"""
GES Algorithm
The idea of GES is to greedily search through the space of CPDAGs.
It can be outlined in two steps:
i) it starts with a CPDAG and then adds edges maximising the increase in score
ii) edges are greedily removed until an optimum of the score is reached.

References
----------
https://www.jmlr.org/papers/volume3/chickering02b/chickering02b.pdf
"""

from typing import Tuple, Union

import numpy as np

from .generic import CausalDiscoveryAlgorithm
from ..datasets import CausalDataset
from ..utils import apply_insert, insert_validity, apply_delete, delete_validity, get_cpdag, get_parents, get_NAyx, \
    get_adjacent, get_nodes, generate_subsets


class GES(CausalDiscoveryAlgorithm):

    def __init__(self):
        self.n, self.d = None, None
        self.scatter = None

    def fit(self, dataset: CausalDataset):
        """
        Given the provided dataset, the algorithm learns the causal graph
        and sets the proper attribute.
        """
        self.n, self.d = len(dataset), dataset.observations.shape[1]
        self.scatter = np.cov(dataset.observations, rowvar=False, ddof=0)
        empty_graph = np.zeros((self.d, self.d), dtype=int)  # empty graph
        graph = self.FES(empty_graph)  # Perform the forward search phase
        graph = self.BES(graph)  # Perform the backward search phase
        self.causal_graph = graph

    def FES(self, graph: np.ndarray) -> np.ndarray:
        """
        Forward Equivalence Search

        Parameters
        ----------
        graph: np.ndarray
            The initial graph.
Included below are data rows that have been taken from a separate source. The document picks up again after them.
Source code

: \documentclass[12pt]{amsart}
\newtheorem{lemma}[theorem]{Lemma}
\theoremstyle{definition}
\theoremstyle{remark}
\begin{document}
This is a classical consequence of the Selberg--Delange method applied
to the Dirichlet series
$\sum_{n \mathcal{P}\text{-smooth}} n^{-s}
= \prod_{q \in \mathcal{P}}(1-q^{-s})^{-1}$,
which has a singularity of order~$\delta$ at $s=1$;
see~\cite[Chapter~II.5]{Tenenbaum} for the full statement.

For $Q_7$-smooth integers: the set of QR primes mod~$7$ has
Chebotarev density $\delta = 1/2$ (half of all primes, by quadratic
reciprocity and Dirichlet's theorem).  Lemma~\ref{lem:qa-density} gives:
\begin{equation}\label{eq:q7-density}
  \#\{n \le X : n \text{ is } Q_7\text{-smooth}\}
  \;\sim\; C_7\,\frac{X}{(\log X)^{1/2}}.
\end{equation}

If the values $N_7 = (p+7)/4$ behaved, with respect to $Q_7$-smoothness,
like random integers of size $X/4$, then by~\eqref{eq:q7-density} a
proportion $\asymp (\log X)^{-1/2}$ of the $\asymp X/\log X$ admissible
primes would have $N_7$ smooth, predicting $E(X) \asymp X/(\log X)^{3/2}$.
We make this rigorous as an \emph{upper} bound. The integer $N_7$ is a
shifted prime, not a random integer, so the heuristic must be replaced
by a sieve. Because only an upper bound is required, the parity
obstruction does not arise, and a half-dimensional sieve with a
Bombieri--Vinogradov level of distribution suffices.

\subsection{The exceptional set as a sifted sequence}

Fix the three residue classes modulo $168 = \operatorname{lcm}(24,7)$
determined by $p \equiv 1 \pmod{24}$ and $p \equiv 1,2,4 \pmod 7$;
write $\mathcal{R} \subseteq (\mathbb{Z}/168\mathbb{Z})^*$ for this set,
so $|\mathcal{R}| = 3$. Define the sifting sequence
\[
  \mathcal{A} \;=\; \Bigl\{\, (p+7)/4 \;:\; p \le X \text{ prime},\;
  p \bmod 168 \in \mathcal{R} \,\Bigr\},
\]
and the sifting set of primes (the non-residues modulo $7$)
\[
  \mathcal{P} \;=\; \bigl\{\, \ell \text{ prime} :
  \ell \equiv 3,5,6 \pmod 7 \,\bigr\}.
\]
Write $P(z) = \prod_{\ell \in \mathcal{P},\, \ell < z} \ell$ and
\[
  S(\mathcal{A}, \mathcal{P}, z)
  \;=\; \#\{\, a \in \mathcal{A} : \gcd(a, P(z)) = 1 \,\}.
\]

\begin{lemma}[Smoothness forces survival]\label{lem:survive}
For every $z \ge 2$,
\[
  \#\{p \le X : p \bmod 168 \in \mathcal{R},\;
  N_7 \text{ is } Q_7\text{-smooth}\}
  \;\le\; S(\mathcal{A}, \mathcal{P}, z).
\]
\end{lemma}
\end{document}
Defaults to the empty graph, namely a matrix of zeros

        Returns
        -------
        graph: np.ndarray
            the adjacency matrix of the estimated CPDAG
        """
        while True:
            x, y, T = self.FS(graph)  # Get the best edge to insert
            if x is None or y is None:  # If no edge is found, break the loop
                break
            graph = apply_insert(graph, x, y, T)  # Insert the edge and update the graph
            graph = get_cpdag(graph)  # Convert the pdag into cpdag
        return graph

    def FS(self, graph: np.ndarray) -> Tuple[Union[int, None], Union[int, None], set]:
        """
        Forward Search
        """
        edge, subset = (None, None), set()
        max_score = 0
        for x in range(graph.shape[0]):
            nodes = get_nodes(graph, x)
            for y in nodes:
                T0 = generate_subsets(graph, x, y)
                for T in T0:
                    if not insert_validity(graph, x, y, T):
                        continue
                    parents = get_parents(graph, y)
                    na_yx = get_NAyx(graph, x, y)
                    pa_with_x = parents.union({x}, na_yx, T)
                    pa_without_x = parents.union(na_yx, T)
                    score = self.local_score(pa_with_x, y) - self.local_score(pa_without_x, y)
                    if score > max_score:
                        max_score = score
                        edge = (x, y)
                        subset = T

        return edge[0], edge[1], subset

    def BES(self, graph: np.ndarray) -> np.ndarray:
        """
        Backward Equivalence Search
        """
        while True:
            x, y, H = self.BS(graph)
            if y is None or y is None:
                break
            graph = apply_delete(graph, x, y, H)
            graph = get_cpdag(graph)

        return graph

    def BS(self, graph: np.ndarray) -> Tuple[Union[int, None], Union[int, None], set]:
        """
        Backward Search
        """
        max_score = 0
        edge, subset = (None, None), set()
        for x in range(self.d):
            adjacent = get_adjacent(graph, x)
            for y in adjacent:
                H0 = generate_subsets(graph, x, y)
                for H in H0:
                    if not delete_validity(graph, x, y, H):
                        continue
                    parents = get_parents(graph, y)
                    na_yx = get_NAyx(graph, x, y)
                    na_yx_without_H = na_yx - H
                    pa_with_x = parents.union((na_yx_without_H - {x}))
                    pa_without_x = parents.union(na_yx_without_H)
                    score = (self.local_score(pa_with_x, y) - self.local_score(pa_without_x, y))
                    if score > max_score:
                        max_score = score
                        edge = (x, y)
                        subset = H
        return edge[0], edge[1], subset

    def local_score(self, pa: set, y: int) -> float:
        """
        The function returns the local score of the vertex y given the parent set pa
        """
        sigma = self.scatter[y, y]
        pa = list(pa)
        k = len(pa)
        if k > 0:
            pa_cov = self.scatter[pa, :][:, pa]
            y_cov = self.scatter[y, pa]
            coef = np.linalg.solve(pa_cov, y_cov)
            sigma = sigma - y_cov @ coef
        bic_score = - (self.n * (1 + np.log(sigma)) + (k + 1) * np.log(self.n))
        return bic_score